• Brexit And The Commonwealth: ''Soft'' CANZUK And The Common Travel Area

    Article published by LawCareers.net

    Since Brexit, and increasing speculation that the United Kingdom will leave the EU single market to stop European free movement, there have been conflicting ideas on the next steps forward. Many note quick trade deals with superpowers like the United States, China and Japan – as well as the European Union itself – are crucial.

    A union of Commonwealth nations could be discussed after Brexit
    (photo: Getty images)
    Others have suggested that the United Kingdom should also aim to work with Canada, Australia and New Zealand to create a deeper partnership, citing their shared common law legal systems, monarch and political cultures – along with very similar standards of living and GDP per capita, which other Commonwealth countries lack.

    Campaigners argue the latter point is imperative for public support for free movement, so there is no strong economic pull for citizens of one country to move to another.

    Lots of thought has been given to the question of ‘hard’ or ‘soft Brexit’ – and any plan for a CANZUK (ie, Canada, Australia, New Zealand and the United Kingdom) arrangement is predicated on a harder Brexit, which looks increasingly likely. However, less thought has been given to the shape a CANZUK arrangement should take – hard or soft?

    Plans for an EU-like CANZUK, with an ‘ever-closer union’ of pooled sovereignty, a shared currency, a supra-national parliament and CANZUK law which takes primacy over national law, are impractical and undesirable. The socio-political directions in Canada, Australia and New Zealand have, over the last 100 years, moved gradually away from integration with Britain.

    While Canadian Conservatives are still called ‘Tories’ and New Zealand has kept knights and dames, the United Kingdom's first-past-the-post electoral system stands in stark contrast to the proportional representation of other nations. That Brexit was greeted in Australia and New Zealand with calls to declare themselves republics and leave the Commonwealth, to emphasise their different directions, underlines this.
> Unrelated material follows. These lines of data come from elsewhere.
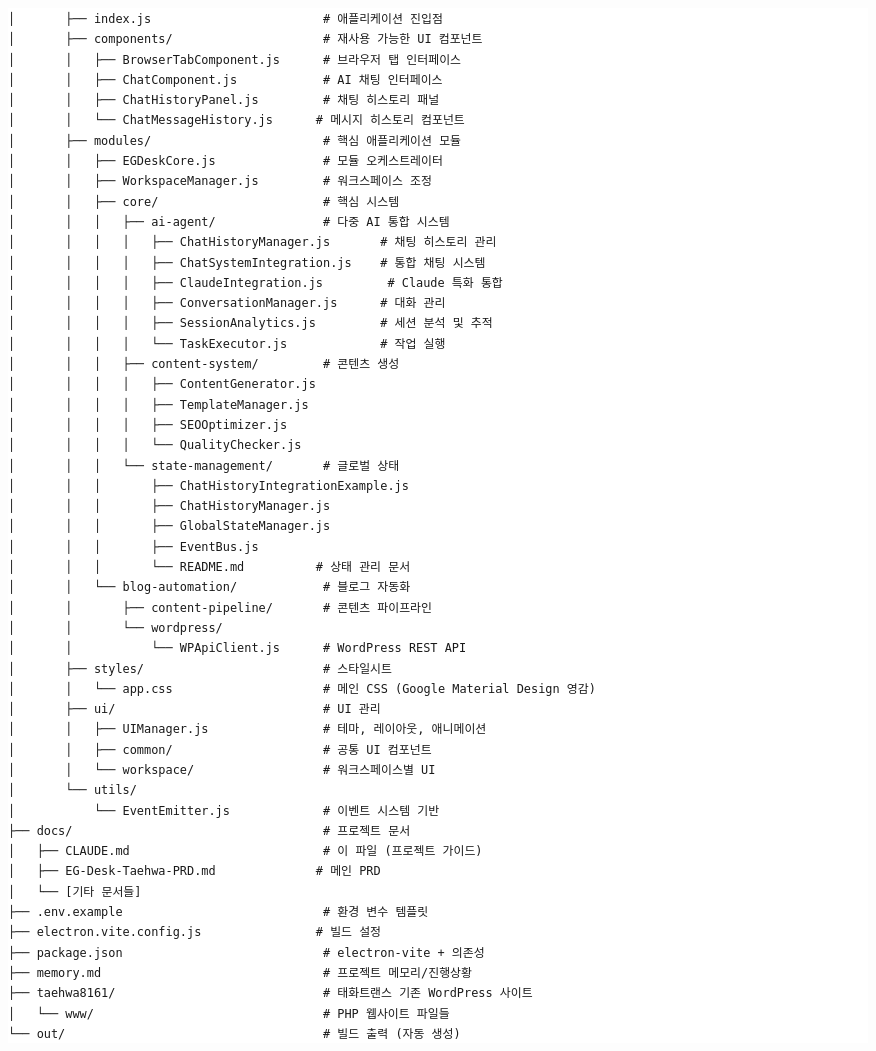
 ```
│       ├── index.js                        # 애플리케이션 진입점
│       ├── components/                     # 재사용 가능한 UI 컴포넌트
│       │   ├── BrowserTabComponent.js      # 브라우저 탭 인터페이스
│       │   ├── ChatComponent.js            # AI 채팅 인터페이스
│       │   ├── ChatHistoryPanel.js         # 채팅 히스토리 패널
│       │   └── ChatMessageHistory.js      # 메시지 히스토리 컴포넌트
│       ├── modules/                        # 핵심 애플리케이션 모듈
│       │   ├── EGDeskCore.js               # 모듈 오케스트레이터
│       │   ├── WorkspaceManager.js         # 워크스페이스 조정
│       │   ├── core/                       # 핵심 시스템
│       │   │   ├── ai-agent/               # 다중 AI 통합 시스템
│       │   │   │   ├── ChatHistoryManager.js       # 채팅 히스토리 관리
│       │   │   │   ├── ChatSystemIntegration.js    # 통합 채팅 시스템
│       │   │   │   ├── ClaudeIntegration.js         # Claude 특화 통합
│       │   │   │   ├── ConversationManager.js      # 대화 관리
│       │   │   │   ├── SessionAnalytics.js         # 세션 분석 및 추적
│       │   │   │   └── TaskExecutor.js             # 작업 실행
│       │   │   ├── content-system/         # 콘텐츠 생성
│       │   │   │   ├── ContentGenerator.js
│       │   │   │   ├── TemplateManager.js
│       │   │   │   ├── SEOOptimizer.js
│       │   │   │   └── QualityChecker.js
│       │   │   └── state-management/       # 글로벌 상태
│       │   │       ├── ChatHistoryIntegrationExample.js
│       │   │       ├── ChatHistoryManager.js
│       │   │       ├── GlobalStateManager.js
│       │   │       ├── EventBus.js
│       │   │       └── README.md          # 상태 관리 문서
│       │   └── blog-automation/            # 블로그 자동화
│       │       ├── content-pipeline/       # 콘텐츠 파이프라인
│       │       └── wordpress/
│       │           └── WPApiClient.js      # WordPress REST API
│       ├── styles/                         # 스타일시트
│       │   └── app.css                     # 메인 CSS (Google Material Design 영감)
│       ├── ui/                             # UI 관리
│       │   ├── UIManager.js                # 테마, 레이아웃, 애니메이션
│       │   ├── common/                     # 공통 UI 컴포넌트
│       │   └── workspace/                  # 워크스페이스별 UI
│       └── utils/
│           └── EventEmitter.js             # 이벤트 시스템 기반
├── docs/                                   # 프로젝트 문서
│   ├── CLAUDE.md                           # 이 파일 (프로젝트 가이드)
│   ├── EG-Desk-Taehwa-PRD.md              # 메인 PRD
│   └── [기타 문서들]
├── .env.example                            # 환경 변수 템플릿
├── electron.vite.config.js                # 빌드 설정
├── package.json                            # electron-vite + 의존성
├── memory.md                               # 프로젝트 메모리/진행상황
├── taehwa8161/                             # 태화트랜스 기존 WordPress 사이트
│   └── www/                                # PHP 웹사이트 파일들
└── out/                                    # 빌드 출력 (자동 생성)
```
    There is no public support in any CANZUK nation for supra-national institutions – indeed, the British have just voted in a referendum to leave one, so it would be rather difficult to persuade them to give up the control and sovereignty they’d just taken back by entering another. Any deal involving Canada would also need to be ratified by all Canadian States, and it’s highly unlikely Quebec, with its strong French culture and desire for independence, would agree to enter a supra-national institution founded partly on British values.

    Yet polls do show strong support for free movement of workers across CANZUK, ranging from 58% in the United Kingdom to 85% in New Zealand.

    This would be best compared not to the European Union, in which integration runs far deeper, but to the Common Travel Area (CTA) between the United Kingdom, Ireland, the Isle of Man and the Channel Islands. This has existed since 1922 and is likely to remain even if Ireland is forced to leave it after a ‘hard Brexit’, with Ireland inside the European Union single market and the United Kingdom, Man and Channel Islands inside the CTA.

    There’s no reason it shouldn’t be extended to Canada, Australia and New Zealand – a new institution wouldn’t even need to be created.

    The level of integration desired by CANZUK citizens could be achieved very quickly; and with no existing mechanism to expand this further with political, economic, fiscal or military integration, CANZUK couldn’t grow beyond the bounds of acceptability. Ensuring a lack of “mission creep” would increase the likelihood of CANZUK being accepted by voters.

    Full-blown CANZUK lacks both political will and substantial benefits. But ‘soft CANZUK’ – expanding the CTA to Canada, Australia and New Zealand – has not only public support, but will require far less effort to achieve. It should be something seriously considered during and after Brexit and trade negotiations, assuming the United Kingdom leaves the EU single market or negotiates an opt-out from EU free movement.